(Bloomberg News) The Standard & Poor's 500 Index may begin a 10% slump in June after the Federal Reserve ends its bond-buying program, Credit Suisse Group AG's Douglas Cliggott said.
"It's probably going to get bumpy in the equity market when the Federal Reserve stops growing its balance sheet," Cliggott, the Boston-based U.S. equity strategist at Credit Suisse, said in a Thursday radio interview on "Bloomberg Surveillance."
The S&P 500 has surged 30% since Aug. 26, a day before Fed Chairman Ben S. Bernanke said in Jackson Hole, Wyoming, that he was willing to act to boost growth. In November, the central bank pledged $600 billion in bond purchases through June. The benchmark measure for U.S. stocks closed at an almost three-year high Wednesday after the Fed renewed its pledge to stimulate the economy.
Cliggott cited last year as an example of the potential for declines after the Fed stops helping the economy through so-called quantitative easing. The S&P 500's price-to-earnings ratio slumped to a low of 13.6 in July from a high of 18.7 in March 2010, according to Bloomberg data. The S&P 500 now trades at 15.6 times earnings.

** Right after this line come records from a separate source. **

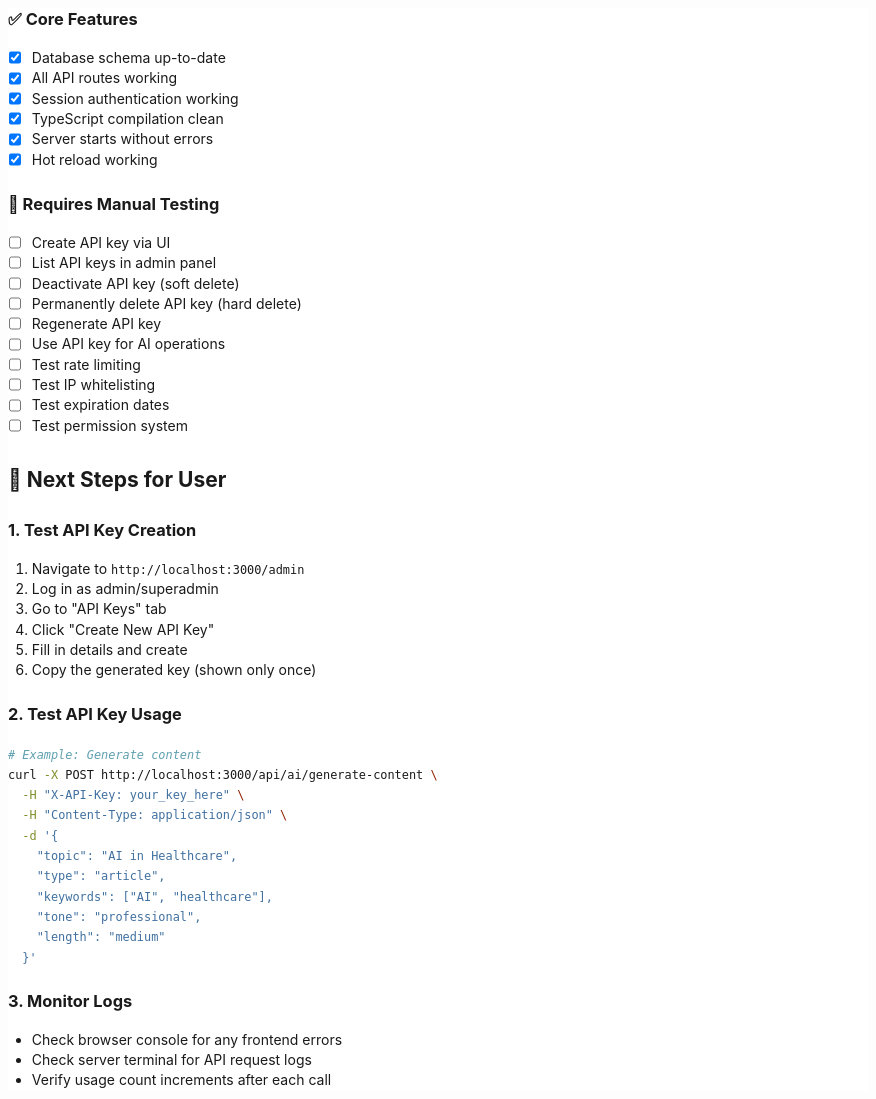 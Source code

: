 ### ✅ Core Features
- [x] Database schema up-to-date
- [x] All API routes working
- [x] Session authentication working
- [x] TypeScript compilation clean
- [x] Server starts without errors
- [x] Hot reload working

### 🧪 Requires Manual Testing
- [ ] Create API key via UI
- [ ] List API keys in admin panel
- [ ] Deactivate API key (soft delete)
- [ ] Permanently delete API key (hard delete)
- [ ] Regenerate API key
- [ ] Use API key for AI operations
- [ ] Test rate limiting
- [ ] Test IP whitelisting
- [ ] Test expiration dates
- [ ] Test permission system

## 🚀 Next Steps for User

### 1. Test API Key Creation
1. Navigate to `http://localhost:3000/admin`
2. Log in as admin/superadmin
3. Go to "API Keys" tab
4. Click "Create New API Key"
5. Fill in details and create
6. Copy the generated key (shown only once)

### 2. Test API Key Usage
```bash
# Example: Generate content
curl -X POST http://localhost:3000/api/ai/generate-content \
  -H "X-API-Key: your_key_here" \
  -H "Content-Type: application/json" \
  -d '{
    "topic": "AI in Healthcare",
    "type": "article",
    "keywords": ["AI", "healthcare"],
    "tone": "professional",
    "length": "medium"
  }'
```

### 3. Monitor Logs
- Check browser console for any frontend errors
- Check server terminal for API request logs
- Verify usage count increments after each call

"We don't think we'll get as severe a decline in P/E multiples this time around," Cliggott said. "But we do think 1.5 multiple points will come off the market and that will translate into about a 10% pullback."
Cliggott forecasts the benchmark gauge for U.S. stocks will end this year at 1,250, the second-lowest prediction out of 13 strategists surveyed by Bloomberg News. The average estimate is 1,400.
Investors will get the "best value" by buying companies with the most market value and the highest dividends, according to Cliggott. He said that accelerating inflation may curb U.S. economic growth in the second half of the year. The Fed said yesterday the increase is probably temporary.
"We're getting both a downshift in consumer spending and a downshift in business spending," he said. "There's a reason to be optimistic that business spending will pick up because companies have a lot of cash and continue to invest in technology. The real $64,000 question is the American consumer. It's pretty uncomfortable with oil prices and food prices climbing higher."